> [Instructions for the task]: Where does the string "Stage" occur in the records below? Copy every line that holds it.
━━━━━━━━
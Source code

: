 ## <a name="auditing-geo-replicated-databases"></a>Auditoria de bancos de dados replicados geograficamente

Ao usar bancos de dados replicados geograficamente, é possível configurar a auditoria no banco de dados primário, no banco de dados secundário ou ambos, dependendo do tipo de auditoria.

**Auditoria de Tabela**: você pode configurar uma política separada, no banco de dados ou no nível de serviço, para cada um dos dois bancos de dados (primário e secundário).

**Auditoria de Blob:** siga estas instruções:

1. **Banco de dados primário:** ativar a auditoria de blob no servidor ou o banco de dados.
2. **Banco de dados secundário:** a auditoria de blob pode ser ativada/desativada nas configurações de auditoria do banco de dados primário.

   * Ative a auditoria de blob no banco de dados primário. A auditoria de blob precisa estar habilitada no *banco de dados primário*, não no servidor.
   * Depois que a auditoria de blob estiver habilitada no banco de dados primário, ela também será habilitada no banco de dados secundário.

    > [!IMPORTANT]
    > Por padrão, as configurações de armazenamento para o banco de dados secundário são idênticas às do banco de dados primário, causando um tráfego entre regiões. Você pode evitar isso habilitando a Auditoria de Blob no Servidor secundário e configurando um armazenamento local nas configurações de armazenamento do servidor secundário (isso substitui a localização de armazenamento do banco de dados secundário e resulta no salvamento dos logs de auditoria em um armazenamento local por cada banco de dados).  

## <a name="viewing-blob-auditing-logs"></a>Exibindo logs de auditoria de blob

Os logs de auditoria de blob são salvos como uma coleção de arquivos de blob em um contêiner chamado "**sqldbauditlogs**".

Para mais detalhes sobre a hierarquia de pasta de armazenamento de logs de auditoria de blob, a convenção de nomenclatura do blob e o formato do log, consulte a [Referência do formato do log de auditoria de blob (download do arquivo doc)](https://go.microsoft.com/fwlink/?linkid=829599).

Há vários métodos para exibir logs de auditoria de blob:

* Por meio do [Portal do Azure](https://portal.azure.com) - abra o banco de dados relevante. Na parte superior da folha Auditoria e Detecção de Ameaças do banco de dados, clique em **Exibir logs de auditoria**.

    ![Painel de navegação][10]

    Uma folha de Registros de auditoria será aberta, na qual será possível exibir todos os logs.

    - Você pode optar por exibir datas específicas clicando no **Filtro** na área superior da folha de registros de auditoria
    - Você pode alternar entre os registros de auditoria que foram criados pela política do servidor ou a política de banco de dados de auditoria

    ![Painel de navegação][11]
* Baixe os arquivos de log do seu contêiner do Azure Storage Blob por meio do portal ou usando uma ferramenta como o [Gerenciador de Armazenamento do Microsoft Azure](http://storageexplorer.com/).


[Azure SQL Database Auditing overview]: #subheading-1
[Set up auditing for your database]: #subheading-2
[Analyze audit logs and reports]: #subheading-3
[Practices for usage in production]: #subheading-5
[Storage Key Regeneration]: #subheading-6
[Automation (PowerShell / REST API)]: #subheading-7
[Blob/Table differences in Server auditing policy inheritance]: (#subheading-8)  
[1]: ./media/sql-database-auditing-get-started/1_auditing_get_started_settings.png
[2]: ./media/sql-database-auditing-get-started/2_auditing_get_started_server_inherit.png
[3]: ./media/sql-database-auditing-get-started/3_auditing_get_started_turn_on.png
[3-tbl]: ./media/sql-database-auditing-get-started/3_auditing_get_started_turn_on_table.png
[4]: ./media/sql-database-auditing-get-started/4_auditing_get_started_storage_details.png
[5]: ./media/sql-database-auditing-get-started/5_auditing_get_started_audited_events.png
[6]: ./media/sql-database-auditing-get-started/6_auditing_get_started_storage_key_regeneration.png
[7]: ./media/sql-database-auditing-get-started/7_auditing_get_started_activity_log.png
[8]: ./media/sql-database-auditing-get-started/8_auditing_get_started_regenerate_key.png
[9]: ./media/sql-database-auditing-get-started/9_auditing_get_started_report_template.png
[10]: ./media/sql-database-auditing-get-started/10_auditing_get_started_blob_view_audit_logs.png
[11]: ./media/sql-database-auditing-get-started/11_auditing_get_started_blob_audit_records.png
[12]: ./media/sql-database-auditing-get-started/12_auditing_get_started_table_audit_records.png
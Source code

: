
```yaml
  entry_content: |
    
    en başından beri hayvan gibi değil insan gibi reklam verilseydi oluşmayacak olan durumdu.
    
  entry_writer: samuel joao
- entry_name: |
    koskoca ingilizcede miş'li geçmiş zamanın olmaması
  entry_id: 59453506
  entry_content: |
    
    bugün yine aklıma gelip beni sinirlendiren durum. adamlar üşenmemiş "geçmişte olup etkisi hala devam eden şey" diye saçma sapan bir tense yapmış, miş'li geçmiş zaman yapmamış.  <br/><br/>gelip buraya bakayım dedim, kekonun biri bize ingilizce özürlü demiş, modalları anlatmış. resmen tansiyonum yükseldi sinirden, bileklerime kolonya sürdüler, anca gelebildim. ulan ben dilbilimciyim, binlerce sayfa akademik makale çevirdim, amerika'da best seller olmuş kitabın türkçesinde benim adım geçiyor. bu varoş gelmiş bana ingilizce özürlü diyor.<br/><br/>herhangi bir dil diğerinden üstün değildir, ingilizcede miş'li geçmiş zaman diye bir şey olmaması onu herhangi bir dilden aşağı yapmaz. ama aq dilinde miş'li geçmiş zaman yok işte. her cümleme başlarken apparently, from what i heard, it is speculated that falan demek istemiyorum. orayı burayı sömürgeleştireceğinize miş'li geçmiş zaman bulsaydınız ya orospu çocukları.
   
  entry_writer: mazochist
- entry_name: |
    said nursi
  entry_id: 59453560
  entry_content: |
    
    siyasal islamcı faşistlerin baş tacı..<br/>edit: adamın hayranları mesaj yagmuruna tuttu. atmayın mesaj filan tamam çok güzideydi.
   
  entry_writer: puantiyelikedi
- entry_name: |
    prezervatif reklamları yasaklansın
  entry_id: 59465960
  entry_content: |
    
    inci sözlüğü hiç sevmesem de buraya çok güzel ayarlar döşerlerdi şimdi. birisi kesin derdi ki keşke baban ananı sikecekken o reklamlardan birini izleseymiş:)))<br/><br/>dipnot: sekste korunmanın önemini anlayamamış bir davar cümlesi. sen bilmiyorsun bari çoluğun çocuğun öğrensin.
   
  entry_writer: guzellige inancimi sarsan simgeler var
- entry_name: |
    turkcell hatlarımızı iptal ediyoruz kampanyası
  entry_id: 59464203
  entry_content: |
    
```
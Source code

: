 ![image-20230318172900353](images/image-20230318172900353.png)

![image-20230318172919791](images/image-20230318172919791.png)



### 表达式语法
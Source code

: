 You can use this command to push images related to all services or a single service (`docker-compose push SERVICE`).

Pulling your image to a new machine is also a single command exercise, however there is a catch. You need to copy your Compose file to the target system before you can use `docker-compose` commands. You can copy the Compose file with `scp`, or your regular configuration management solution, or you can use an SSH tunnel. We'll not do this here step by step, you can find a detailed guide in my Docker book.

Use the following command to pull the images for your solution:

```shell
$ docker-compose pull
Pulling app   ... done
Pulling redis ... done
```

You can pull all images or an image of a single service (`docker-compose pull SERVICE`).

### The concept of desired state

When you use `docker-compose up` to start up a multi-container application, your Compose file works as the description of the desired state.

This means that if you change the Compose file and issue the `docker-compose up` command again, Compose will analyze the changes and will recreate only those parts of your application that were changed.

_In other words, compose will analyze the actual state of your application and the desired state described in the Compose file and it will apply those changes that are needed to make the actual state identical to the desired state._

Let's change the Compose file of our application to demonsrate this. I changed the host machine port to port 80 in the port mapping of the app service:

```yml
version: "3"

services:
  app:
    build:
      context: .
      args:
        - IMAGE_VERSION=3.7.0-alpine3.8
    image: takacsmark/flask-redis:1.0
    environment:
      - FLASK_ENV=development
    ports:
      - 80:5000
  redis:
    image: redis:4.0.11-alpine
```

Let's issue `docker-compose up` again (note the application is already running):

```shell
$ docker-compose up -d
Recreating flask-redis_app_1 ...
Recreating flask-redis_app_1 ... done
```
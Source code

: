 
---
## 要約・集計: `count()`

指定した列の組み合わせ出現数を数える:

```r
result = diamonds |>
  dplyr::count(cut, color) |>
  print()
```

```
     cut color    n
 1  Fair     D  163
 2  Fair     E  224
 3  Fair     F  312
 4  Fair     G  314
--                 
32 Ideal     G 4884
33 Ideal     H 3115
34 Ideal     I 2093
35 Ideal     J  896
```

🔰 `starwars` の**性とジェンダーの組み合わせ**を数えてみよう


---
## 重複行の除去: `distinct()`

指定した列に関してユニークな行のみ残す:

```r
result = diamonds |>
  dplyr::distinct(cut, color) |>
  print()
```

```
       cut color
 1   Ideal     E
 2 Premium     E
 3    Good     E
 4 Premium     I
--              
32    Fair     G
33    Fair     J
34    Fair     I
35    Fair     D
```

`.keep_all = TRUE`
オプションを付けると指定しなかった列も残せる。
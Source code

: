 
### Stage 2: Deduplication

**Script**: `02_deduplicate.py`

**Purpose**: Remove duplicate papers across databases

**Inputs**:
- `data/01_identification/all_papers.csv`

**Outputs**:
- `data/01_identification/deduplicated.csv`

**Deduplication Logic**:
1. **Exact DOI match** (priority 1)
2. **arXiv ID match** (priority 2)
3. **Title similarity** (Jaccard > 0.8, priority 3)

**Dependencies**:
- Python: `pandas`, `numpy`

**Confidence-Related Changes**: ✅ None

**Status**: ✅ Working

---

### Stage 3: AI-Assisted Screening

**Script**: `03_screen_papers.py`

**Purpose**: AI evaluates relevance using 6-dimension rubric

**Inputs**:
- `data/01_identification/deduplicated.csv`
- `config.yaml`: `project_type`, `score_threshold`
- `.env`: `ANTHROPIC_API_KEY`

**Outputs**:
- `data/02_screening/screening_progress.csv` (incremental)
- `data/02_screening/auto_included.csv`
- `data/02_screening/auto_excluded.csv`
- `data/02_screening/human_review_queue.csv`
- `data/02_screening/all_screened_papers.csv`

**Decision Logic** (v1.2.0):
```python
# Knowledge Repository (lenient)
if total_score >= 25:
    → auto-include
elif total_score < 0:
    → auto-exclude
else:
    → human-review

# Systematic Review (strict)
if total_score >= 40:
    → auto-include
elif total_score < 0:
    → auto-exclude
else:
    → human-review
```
━━━━━━━━
> [Problem solution]:
### Stage 2: Deduplication
### Stage 3: AI-Assisted Screening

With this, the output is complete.